*** Begin section ***

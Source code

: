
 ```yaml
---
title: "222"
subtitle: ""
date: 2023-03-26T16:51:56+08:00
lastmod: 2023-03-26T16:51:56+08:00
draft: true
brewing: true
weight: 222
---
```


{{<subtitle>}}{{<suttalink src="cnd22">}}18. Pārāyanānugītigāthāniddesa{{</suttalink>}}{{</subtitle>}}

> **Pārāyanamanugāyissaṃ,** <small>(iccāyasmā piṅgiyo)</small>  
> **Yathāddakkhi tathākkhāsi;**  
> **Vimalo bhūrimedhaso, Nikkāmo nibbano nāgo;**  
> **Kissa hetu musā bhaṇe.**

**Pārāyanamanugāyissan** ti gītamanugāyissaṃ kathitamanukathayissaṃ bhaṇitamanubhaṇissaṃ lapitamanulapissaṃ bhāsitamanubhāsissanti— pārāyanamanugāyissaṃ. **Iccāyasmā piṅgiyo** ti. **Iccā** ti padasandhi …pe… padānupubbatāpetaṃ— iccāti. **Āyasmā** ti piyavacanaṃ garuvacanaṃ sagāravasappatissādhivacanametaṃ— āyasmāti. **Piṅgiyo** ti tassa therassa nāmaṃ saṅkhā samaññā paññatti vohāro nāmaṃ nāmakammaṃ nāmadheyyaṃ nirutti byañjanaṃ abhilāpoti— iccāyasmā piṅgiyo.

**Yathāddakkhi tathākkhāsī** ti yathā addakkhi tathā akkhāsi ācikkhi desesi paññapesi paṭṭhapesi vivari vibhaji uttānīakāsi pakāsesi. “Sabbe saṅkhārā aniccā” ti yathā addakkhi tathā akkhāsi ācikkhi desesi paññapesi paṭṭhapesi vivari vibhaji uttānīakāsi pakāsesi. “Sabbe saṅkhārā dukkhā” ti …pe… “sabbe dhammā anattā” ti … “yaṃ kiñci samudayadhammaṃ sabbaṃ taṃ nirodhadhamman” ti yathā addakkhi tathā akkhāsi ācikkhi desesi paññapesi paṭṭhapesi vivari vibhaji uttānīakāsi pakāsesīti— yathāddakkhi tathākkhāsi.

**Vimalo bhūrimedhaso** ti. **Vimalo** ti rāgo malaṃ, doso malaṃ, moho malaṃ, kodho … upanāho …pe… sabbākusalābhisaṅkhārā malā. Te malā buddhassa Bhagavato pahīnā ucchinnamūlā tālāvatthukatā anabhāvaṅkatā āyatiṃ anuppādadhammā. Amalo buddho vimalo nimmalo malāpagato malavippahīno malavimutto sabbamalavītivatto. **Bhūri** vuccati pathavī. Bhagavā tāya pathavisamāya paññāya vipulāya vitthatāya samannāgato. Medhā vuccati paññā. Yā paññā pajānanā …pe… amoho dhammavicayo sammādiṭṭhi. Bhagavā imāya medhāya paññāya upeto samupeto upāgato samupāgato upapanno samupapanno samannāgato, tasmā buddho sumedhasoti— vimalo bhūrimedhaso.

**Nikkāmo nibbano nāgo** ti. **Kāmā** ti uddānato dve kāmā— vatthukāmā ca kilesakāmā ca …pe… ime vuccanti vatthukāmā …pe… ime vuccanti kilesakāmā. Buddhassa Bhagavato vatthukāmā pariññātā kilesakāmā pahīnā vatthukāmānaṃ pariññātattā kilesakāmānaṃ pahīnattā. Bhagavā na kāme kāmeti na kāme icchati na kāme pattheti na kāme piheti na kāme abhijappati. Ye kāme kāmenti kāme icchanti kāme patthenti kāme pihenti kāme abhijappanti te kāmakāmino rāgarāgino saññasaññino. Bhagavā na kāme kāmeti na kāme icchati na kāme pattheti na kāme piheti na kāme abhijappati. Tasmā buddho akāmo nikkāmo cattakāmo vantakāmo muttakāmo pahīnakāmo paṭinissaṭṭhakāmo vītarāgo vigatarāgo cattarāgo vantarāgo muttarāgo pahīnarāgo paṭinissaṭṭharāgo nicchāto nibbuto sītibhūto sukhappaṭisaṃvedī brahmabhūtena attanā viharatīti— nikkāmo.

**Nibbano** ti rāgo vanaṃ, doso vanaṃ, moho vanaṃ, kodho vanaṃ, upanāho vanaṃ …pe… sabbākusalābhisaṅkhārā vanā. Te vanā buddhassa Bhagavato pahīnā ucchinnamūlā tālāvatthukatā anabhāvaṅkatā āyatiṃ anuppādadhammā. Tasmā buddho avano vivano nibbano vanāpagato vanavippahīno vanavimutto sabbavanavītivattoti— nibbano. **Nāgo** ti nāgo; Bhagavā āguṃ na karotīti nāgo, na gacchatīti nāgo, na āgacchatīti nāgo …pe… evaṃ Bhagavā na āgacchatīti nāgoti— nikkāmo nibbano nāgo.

*** End section ***

» About this task
Sift the data above for lines with "subtitle", then copy each one.

» Exercise solution
subtitle: ""
{{<subtitle>}}{{<suttalink src="cnd22">}}18. Pārāyanānugītigāthāniddesa{{</suttalink>}}{{</subtitle>}}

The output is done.